Scan the records below for the line containing "deviation $\Delta\omega_1$ of" and the line containing "in the power". Copy both, plus every line between, exactly.

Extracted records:
+ + + +

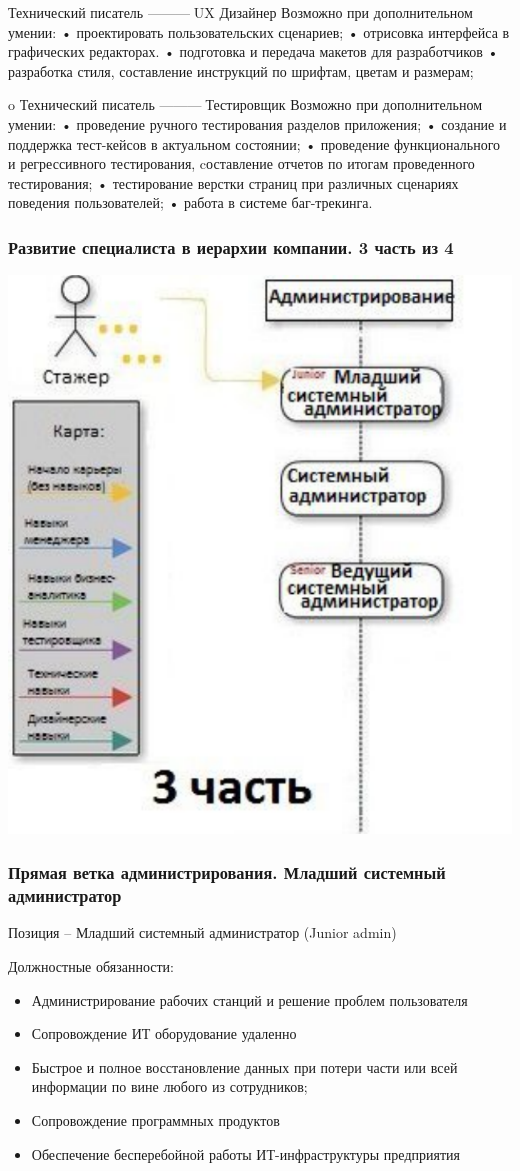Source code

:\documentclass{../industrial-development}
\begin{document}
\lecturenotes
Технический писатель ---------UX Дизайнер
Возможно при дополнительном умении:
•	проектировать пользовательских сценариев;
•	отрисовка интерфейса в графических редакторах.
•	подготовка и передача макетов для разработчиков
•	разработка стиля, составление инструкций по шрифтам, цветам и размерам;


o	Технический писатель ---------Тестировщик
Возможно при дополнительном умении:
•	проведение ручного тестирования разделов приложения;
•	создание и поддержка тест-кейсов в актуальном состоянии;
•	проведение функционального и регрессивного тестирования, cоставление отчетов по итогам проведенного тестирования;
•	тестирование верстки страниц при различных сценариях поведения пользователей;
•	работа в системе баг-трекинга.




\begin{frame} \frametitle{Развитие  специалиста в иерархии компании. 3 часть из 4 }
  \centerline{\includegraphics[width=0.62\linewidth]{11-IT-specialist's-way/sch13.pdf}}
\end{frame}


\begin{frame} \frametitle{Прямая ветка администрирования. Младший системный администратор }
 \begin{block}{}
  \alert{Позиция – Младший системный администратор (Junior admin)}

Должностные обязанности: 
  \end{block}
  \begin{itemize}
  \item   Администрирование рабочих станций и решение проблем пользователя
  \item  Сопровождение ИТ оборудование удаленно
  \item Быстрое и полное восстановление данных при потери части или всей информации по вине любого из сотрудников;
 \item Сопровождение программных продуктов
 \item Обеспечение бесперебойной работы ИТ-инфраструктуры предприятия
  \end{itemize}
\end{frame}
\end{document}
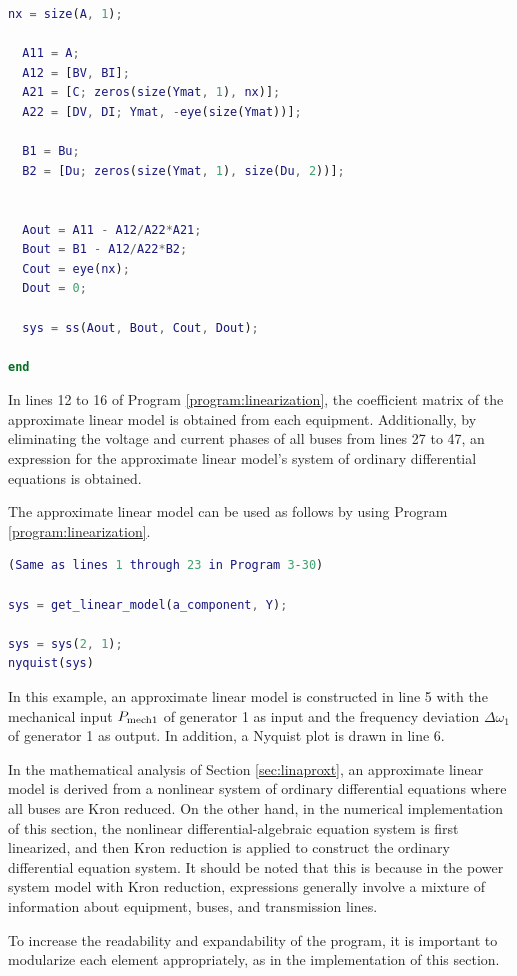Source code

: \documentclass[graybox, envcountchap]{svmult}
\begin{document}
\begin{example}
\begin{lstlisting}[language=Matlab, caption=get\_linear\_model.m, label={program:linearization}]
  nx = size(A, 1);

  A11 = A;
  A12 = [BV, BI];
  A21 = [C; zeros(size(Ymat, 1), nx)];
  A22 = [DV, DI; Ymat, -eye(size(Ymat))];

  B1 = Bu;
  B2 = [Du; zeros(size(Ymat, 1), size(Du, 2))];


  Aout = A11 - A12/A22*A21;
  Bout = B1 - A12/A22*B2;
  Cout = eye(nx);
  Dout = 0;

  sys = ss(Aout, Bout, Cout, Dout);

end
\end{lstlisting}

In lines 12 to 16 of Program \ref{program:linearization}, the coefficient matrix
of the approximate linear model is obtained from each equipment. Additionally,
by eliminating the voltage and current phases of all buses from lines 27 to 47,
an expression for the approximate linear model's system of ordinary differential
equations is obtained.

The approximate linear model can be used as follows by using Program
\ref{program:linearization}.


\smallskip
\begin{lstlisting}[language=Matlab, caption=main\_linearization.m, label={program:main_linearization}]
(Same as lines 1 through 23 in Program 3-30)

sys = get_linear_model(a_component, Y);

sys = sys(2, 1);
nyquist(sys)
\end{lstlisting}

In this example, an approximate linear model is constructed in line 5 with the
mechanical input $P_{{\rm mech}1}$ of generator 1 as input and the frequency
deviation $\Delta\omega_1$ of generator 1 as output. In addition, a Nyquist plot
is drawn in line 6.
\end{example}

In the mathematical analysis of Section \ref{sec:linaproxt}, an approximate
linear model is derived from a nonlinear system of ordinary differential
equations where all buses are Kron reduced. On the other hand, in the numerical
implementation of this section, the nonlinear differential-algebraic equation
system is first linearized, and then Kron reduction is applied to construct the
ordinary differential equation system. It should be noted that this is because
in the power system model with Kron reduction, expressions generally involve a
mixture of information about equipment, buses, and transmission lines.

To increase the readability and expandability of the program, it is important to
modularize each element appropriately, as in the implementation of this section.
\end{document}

+ + + +

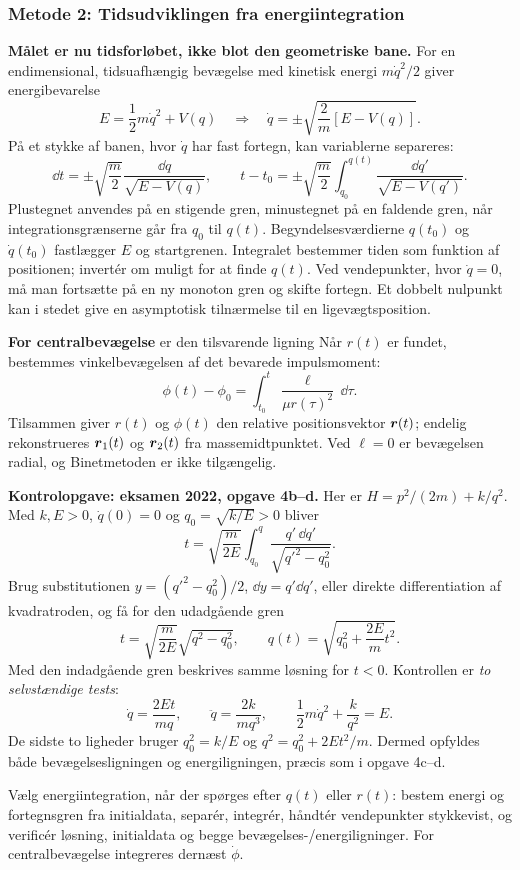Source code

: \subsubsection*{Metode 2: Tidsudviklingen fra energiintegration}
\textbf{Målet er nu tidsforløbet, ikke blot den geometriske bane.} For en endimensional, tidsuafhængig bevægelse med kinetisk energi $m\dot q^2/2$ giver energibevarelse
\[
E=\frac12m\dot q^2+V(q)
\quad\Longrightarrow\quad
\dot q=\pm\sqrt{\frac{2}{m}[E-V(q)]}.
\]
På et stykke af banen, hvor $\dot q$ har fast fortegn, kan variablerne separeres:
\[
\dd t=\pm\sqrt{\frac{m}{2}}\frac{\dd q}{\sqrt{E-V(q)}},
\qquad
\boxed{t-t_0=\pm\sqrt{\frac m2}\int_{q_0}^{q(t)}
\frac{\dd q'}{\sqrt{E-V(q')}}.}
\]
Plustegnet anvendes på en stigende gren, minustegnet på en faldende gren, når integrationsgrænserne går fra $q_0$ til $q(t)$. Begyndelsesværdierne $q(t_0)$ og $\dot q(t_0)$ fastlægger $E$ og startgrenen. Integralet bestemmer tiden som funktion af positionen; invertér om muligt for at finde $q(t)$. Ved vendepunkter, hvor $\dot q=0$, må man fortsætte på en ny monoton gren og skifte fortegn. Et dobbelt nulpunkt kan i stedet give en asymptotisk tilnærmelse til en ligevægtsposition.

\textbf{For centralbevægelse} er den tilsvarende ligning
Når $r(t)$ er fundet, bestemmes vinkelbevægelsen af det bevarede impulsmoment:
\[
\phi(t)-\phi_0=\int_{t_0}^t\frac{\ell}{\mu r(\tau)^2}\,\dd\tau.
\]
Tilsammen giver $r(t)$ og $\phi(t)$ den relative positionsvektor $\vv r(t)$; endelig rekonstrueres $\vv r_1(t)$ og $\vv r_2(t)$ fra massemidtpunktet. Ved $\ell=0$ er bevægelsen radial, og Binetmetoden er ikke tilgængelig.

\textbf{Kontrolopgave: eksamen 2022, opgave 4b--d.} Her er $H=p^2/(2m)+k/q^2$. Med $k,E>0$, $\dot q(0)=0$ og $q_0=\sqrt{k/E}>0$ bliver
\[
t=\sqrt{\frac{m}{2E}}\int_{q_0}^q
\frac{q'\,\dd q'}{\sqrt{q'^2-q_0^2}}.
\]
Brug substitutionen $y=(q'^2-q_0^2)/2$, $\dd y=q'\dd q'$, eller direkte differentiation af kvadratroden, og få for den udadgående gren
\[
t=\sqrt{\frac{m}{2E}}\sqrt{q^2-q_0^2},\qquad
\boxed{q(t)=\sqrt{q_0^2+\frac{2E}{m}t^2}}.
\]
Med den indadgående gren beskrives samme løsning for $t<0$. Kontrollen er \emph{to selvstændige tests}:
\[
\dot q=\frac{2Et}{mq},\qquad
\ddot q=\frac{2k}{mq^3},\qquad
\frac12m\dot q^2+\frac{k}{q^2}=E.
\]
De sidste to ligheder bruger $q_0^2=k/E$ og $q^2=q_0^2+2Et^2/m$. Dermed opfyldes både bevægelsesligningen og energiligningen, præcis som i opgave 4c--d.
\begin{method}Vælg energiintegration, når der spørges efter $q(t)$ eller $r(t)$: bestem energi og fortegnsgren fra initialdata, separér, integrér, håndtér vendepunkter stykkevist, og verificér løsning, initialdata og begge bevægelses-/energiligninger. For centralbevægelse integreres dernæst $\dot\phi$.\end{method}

+ + + +

-- The completed task --
deviation $\Delta\omega_1$ of generator 1 as output. In addition, a Nyquist plot
is drawn in line 6.
\end{example}

In the mathematical analysis of Section \ref{sec:linaproxt}, an approximate
linear model is derived from a nonlinear system of ordinary differential
equations where all buses are Kron reduced. On the other hand, in the numerical
implementation of this section, the nonlinear differential-algebraic equation
system is first linearized, and then Kron reduction is applied to construct the
ordinary differential equation system. It should be noted that this is because
in the power system model with Kron reduction, expressions generally involve a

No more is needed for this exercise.